Say we have i.i.d random variables $x_i$ whose mean and variance are $1$. Then the sample $s_n=\frac{1}{n}\sum_{i=1}^n x_i$ has mean $1$ and variance $\frac{1}{n}$. If we are given a small enough positive $\epsilon$, e.g., $\epsilon\in(0,0.5)$, what bound can we get for $P(0<s_n<\epsilon)$ for all $n$?

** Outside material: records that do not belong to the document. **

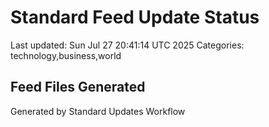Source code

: # Standard Feed Update Status
Last updated: Sun Jul 27 20:41:14 UTC 2025
Categories: technology,business,world

## Feed Files Generated

Generated by Standard Updates Workflow
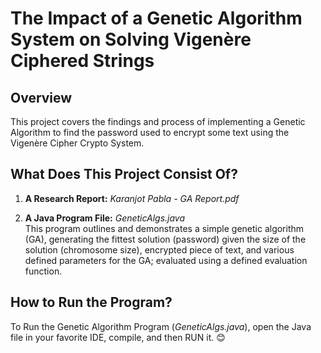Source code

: # The Impact of a Genetic Algorithm System on Solving Vigenère Ciphered Strings

## Overview
This project covers the findings and process of implementing a Genetic Algorithm to find the password used to encrypt some text using the Vigenère Cipher Crypto System.
## What Does This Project Consist Of?
1. **A Research Report:** *Karanjot Pabla - GA Report.pdf*  

2. **A Java Program File:** *GeneticAlgs.java*  
This program outlines and demonstrates a simple genetic algorithm (GA), generating the fittest solution (password) given the size of the solution (chromosome size), encrypted piece of text, and various defined parameters for the GA; evaluated using a defined evaluation function.

## How to Run the Program?
To Run the Genetic Algorithm Program (*GeneticAlgs.java*), open the Java file in your favorite IDE, compile, and then RUN it. 😊
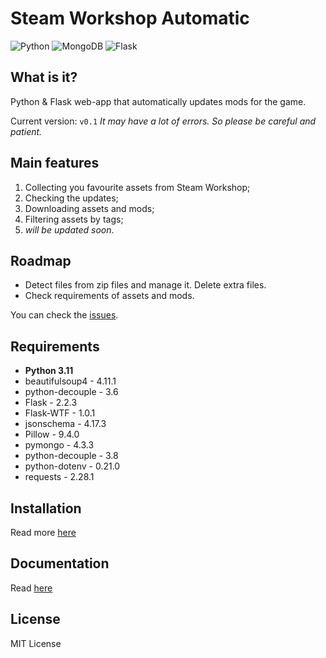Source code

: # Steam Workshop Automatic

![Python](https://img.shields.io/badge/python-3670A0?style=for-the-badge&logo=python&logoColor=ffdd54)
![MongoDB](https://img.shields.io/badge/MongoDB-%234ea94b.svg?style=for-the-badge&logo=mongodb&logoColor=white)
![Flask](https://img.shields.io/badge/flask-%23000.svg?style=for-the-badge&logo=flask&logoColor=white)

## What is it?

Python & Flask web-app that automatically updates mods for the game.

Current version: `v0.1`
*It may have a lot of errors. So please be careful and patient.*

## Main features

1. Collecting you favourite assets from Steam Workshop;
2. Checking the updates;
3. Downloading assets and mods;
4. Filtering assets by tags;
5. *will be updated soon*.

## Roadmap

- Detect files from zip files and manage it. Delete extra files.
- Check requirements of assets and mods.

You can check the [issues](https://github.com/antydemidov/swautomatic/issues).

## Requirements

- **Python 3.11**
- beautifulsoup4 - 4.11.1
- python-decouple - 3.6
- Flask - 2.2.3
- Flask-WTF - 1.0.1
- jsonschema - 4.17.3
- Pillow - 9.4.0
- pymongo - 4.3.3
- python-decouple - 3.8
- python-dotenv - 0.21.0
- requests - 2.28.1

## Installation

Read more [here](/docs.md#installation)

## Documentation

Read [here](/docs.md)

## License

MIT License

For example, if we consider the Chebyshev inequality, we have \begin{align} P(0<s_n<\epsilon)&\leq P(|s_n-1|\geq 1-\epsilon)\\ &=P(|s_n-1|\geq \sqrt{n}(1-\epsilon)\cdot\frac{1}{\sqrt{n}})\\ &\leq\frac{1}{n(1-\epsilon)^2} \end{align} This bound is rather loose because of the first inequality. I also checked other inequalities, like Hoeffding's, yet they are all bounds for the form of $P(|s_n-1|\geq a)$. If we think about $x\sim\mathcal{N}(1,1)$, then $s_n\sim\mathcal{N}(1,\frac{1}{n})$. Thus,$$P(0<s_n<\epsilon)<\epsilon\frac{\sqrt{n}}{\sqrt{2\pi}}\exp\left(-\frac{n(1-\epsilon)^2}{2}\right)<t_0\frac{\sqrt{n}}{\exp(n)}\epsilon,$$ where $t_0$ is the constant coefficient.
I wonder what bounds, similar to the above that decreases to $0$ as $\epsilon\to 0$, can be obtained? Perhaps some assumptions shall be placed. Thanks.